##### Data shown #####
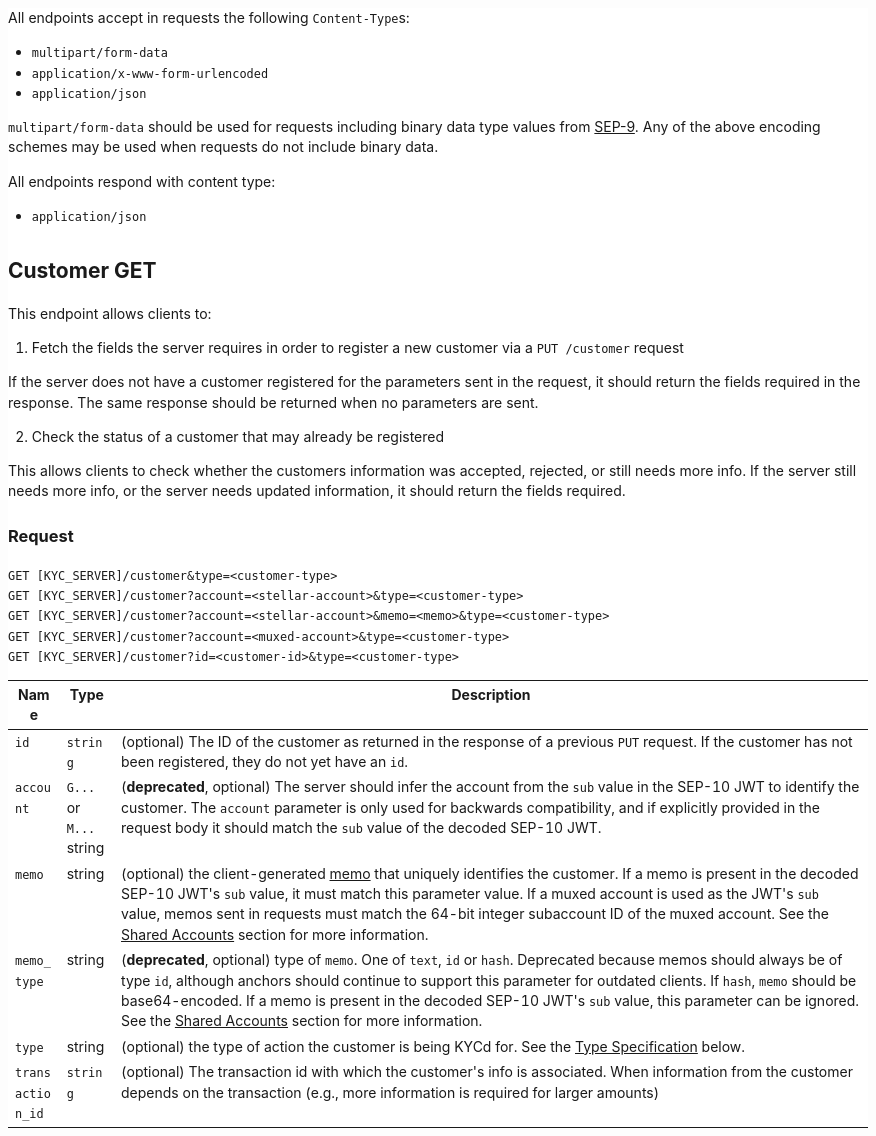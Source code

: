 All endpoints accept in requests the following `Content-Type`s:

- `multipart/form-data`
- `application/x-www-form-urlencoded`
- `application/json`

`multipart/form-data` should be used for requests including binary data type values from [SEP-9](sep-0009.md). Any of
the above encoding schemes may be used when requests do not include binary data.

All endpoints respond with content type:

- `application/json`

## Customer GET

This endpoint allows clients to:

1. Fetch the fields the server requires in order to register a new customer via a `PUT /customer` request

If the server does not have a customer registered for the parameters sent in the request, it should return the fields
required in the response. The same response should be returned when no parameters are sent.

2. Check the status of a customer that may already be registered

This allows clients to check whether the customers information was accepted, rejected, or still needs more info. If the
server still needs more info, or the server needs updated information, it should return the fields required.

### Request

```
GET [KYC_SERVER]/customer&type=<customer-type>
GET [KYC_SERVER]/customer?account=<stellar-account>&type=<customer-type>
GET [KYC_SERVER]/customer?account=<stellar-account>&memo=<memo>&type=<customer-type>
GET [KYC_SERVER]/customer?account=<muxed-account>&type=<customer-type>
GET [KYC_SERVER]/customer?id=<customer-id>&type=<customer-type>
```

| Name             | Type                    | Description                                                                                                                                                                                                                                                                                                                                                                                                                                                                                |
| ---------------- | ----------------------- | ------------------------------------------------------------------------------------------------------------------------------------------------------------------------------------------------------------------------------------------------------------------------------------------------------------------------------------------------------------------------------------------------------------------------------------------------------------------------------------------ |
| `id`             | `string`                | (optional) The ID of the customer as returned in the response of a previous `PUT` request. If the customer has not been registered, they do not yet have an `id`.                                                                                                                                                                                                                                                                                                                          |
| `account`        | `G...` or `M...` string | (**deprecated**, optional) The server should infer the account from the `sub` value in the SEP-10 JWT to identify the customer. The `account` parameter is only used for backwards compatibility, and if explicitly provided in the request body it should match the `sub` value of the decoded SEP-10 JWT.                                                                                                                                                                                |
| `memo`           | string                  | (optional) the client-generated [memo](https://developers.stellar.org/docs/glossary/transactions/#memo) that uniquely identifies the customer. If a memo is present in the decoded SEP-10 JWT's `sub` value, it must match this parameter value. If a muxed account is used as the JWT's `sub` value, memos sent in requests must match the 64-bit integer subaccount ID of the muxed account. See the [Shared Accounts](#shared-omnibus-or-pooled-accounts) section for more information. |
| `memo_type`      | string                  | (**deprecated**, optional) type of `memo`. One of `text`, `id` or `hash`. Deprecated because memos should always be of type `id`, although anchors should continue to support this parameter for outdated clients. If `hash`, `memo` should be base64-encoded. If a memo is present in the decoded SEP-10 JWT's `sub` value, this parameter can be ignored. See the [Shared Accounts](#shared-omnibus-or-pooled-accounts) section for more information.                                    |
| `type`           | string                  | (optional) the type of action the customer is being KYCd for. See the [Type Specification](#type-specification) below.                                                                                                                                                                                                                                                                                                                                                                     |
| `transaction_id` | `string`                | (optional) The transaction id with which the customer's info is associated. When information from the customer depends on the transaction (e.g., more information is required for larger amounts)                                                                                                                                                                                                                                                                                          |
#####
> _Aim of the task_: Starting from the first line of the entries above, print each line exactly until the line containing "If the server" has been printed, and skip the pictures.

> _Expected output_:
Source code

: All endpoints accept in requests the following `Content-Type`s:

- `multipart/form-data`
- `application/x-www-form-urlencoded`
- `application/json`

`multipart/form-data` should be used for requests including binary data type values from [SEP-9](sep-0009.md). Any of
the above encoding schemes may be used when requests do not include binary data.

All endpoints respond with content type:

- `application/json`

## Customer GET

This endpoint allows clients to:

1. Fetch the fields the server requires in order to register a new customer via a `PUT /customer` request

If the server does not have a customer registered for the parameters sent in the request, it should return the fields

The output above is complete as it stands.